[What you need to do]: Write the data out again, matching every line exactly.
• • • •
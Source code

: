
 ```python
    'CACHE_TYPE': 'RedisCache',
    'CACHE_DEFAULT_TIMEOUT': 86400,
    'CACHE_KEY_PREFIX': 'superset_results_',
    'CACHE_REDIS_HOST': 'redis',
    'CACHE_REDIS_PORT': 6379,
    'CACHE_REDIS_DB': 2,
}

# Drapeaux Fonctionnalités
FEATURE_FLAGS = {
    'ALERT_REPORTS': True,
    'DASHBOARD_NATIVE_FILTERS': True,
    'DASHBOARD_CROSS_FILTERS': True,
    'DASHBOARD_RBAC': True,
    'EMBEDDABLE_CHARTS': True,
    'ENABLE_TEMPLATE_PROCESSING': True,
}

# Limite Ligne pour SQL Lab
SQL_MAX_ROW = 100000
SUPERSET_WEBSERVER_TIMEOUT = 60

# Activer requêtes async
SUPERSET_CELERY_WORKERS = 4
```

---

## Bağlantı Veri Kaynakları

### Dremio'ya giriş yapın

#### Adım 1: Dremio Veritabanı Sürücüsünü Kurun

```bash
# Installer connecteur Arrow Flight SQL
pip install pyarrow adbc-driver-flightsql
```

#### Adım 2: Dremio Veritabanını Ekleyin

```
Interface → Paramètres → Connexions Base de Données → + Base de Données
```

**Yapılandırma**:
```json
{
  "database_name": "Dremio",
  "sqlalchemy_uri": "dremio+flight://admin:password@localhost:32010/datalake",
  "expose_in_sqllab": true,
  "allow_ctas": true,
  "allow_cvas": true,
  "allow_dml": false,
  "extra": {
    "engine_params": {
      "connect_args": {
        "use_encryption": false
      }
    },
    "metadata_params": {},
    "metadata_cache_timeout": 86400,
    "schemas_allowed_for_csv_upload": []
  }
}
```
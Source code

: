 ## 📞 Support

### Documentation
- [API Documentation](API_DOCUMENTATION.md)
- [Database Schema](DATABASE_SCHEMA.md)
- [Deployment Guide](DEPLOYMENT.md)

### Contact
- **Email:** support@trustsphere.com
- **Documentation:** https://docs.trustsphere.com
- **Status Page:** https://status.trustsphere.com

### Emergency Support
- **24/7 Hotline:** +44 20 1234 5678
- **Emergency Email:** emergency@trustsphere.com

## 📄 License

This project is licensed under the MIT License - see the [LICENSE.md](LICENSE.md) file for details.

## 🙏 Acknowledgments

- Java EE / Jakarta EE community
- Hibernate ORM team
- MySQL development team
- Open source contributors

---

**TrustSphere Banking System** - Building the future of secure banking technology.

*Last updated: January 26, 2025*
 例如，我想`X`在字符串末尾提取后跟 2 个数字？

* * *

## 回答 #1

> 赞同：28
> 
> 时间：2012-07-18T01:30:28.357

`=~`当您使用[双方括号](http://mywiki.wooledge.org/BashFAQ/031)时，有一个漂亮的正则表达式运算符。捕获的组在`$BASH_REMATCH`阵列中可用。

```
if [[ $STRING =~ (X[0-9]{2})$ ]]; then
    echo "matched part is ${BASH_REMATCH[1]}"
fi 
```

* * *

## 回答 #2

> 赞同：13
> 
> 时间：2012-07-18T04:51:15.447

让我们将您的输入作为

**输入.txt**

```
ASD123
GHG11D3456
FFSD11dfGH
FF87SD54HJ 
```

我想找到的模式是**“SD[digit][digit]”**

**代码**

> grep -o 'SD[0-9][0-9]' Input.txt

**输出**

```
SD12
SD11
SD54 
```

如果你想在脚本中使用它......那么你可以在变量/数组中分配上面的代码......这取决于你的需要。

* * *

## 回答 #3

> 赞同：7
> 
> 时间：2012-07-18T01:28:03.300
• • • •
[Solution]:
Source code

:
 ```python
    'CACHE_TYPE': 'RedisCache',
    'CACHE_DEFAULT_TIMEOUT': 86400,
    'CACHE_KEY_PREFIX': 'superset_results_',
    'CACHE_REDIS_HOST': 'redis',
    'CACHE_REDIS_PORT': 6379,
    'CACHE_REDIS_DB': 2,
}

# Drapeaux Fonctionnalités
FEATURE_FLAGS = {
    'ALERT_REPORTS': True,
    'DASHBOARD_NATIVE_FILTERS': True,
    'DASHBOARD_CROSS_FILTERS': True,
    'DASHBOARD_RBAC': True,
    'EMBEDDABLE_CHARTS': True,
    'ENABLE_TEMPLATE_PROCESSING': True,
}

# Limite Ligne pour SQL Lab
SQL_MAX_ROW = 100000
SUPERSET_WEBSERVER_TIMEOUT = 60

# Activer requêtes async
SUPERSET_CELERY_WORKERS = 4
```

---

## Bağlantı Veri Kaynakları

### Dremio'ya giriş yapın

#### Adım 1: Dremio Veritabanı Sürücüsünü Kurun

```bash
# Installer connecteur Arrow Flight SQL
pip install pyarrow adbc-driver-flightsql
```

#### Adım 2: Dremio Veritabanını Ekleyin

```
Interface → Paramètres → Connexions Base de Données → + Base de Données
```

**Yapılandırma**:
```json
{
  "database_name": "Dremio",
  "sqlalchemy_uri": "dremio+flight://admin:password@localhost:32010/datalake",
  "expose_in_sqllab": true,
  "allow_ctas": true,
  "allow_cvas": true,
  "allow_dml": false,
  "extra": {
    "engine_params": {
      "connect_args": {
        "use_encryption": false
      }
    },
    "metadata_params": {},
    "metadata_cache_timeout": 86400,
    "schemas_allowed_for_csv_upload": []
  }
}
```
Source code

: ## 📞 Support

### Documentation
- [API Documentation](API_DOCUMENTATION.md)
- [Database Schema](DATABASE_SCHEMA.md)
- [Deployment Guide](DEPLOYMENT.md)

### Contact
- **Email:** support@trustsphere.com
- **Documentation:** https://docs.trustsphere.com
- **Status Page:** https://status.trustsphere.com

### Emergency Support
- **24/7 Hotline:** +44 20 1234 5678
- **Emergency Email:** emergency@trustsphere.com

## 📄 License

This project is licensed under the MIT License - see the [LICENSE.md](LICENSE.md) file for details.

## 🙏 Acknowledgments

- Java EE / Jakarta EE community
- Hibernate ORM team
- MySQL development team
- Open source contributors

---

**TrustSphere Banking System** - Building the future of secure banking technology.

*Last updated: January 26, 2025*
 例如，我想`X`在字符串末尾提取后跟 2 个数字？

* * *

## 回答 #1

> 赞同：28
> 
> 时间：2012-07-18T01:30:28.357

`=~`当您使用[双方括号](http://mywiki.wooledge.org/BashFAQ/031)时，有一个漂亮的正则表达式运算符。捕获的组在`$BASH_REMATCH`阵列中可用。

```
if [[ $STRING =~ (X[0-9]{2})$ ]]; then
    echo "matched part is ${BASH_REMATCH[1]}"
fi 
```

* * *

## 回答 #2

> 赞同：13
> 
> 时间：2012-07-18T04:51:15.447

让我们将您的输入作为

**输入.txt**

```
ASD123
GHG11D3456
FFSD11dfGH
FF87SD54HJ 
```

我想找到的模式是**“SD[digit][digit]”**

**代码**

> grep -o 'SD[0-9][0-9]' Input.txt

**输出**

```
SD12
SD11
SD54 
```

如果你想在脚本中使用它......那么你可以在变量/数组中分配上面的代码......这取决于你的需要。

* * *

## 回答 #3

> 赞同：7
> 
> 时间：2012-07-18T01:28:03.300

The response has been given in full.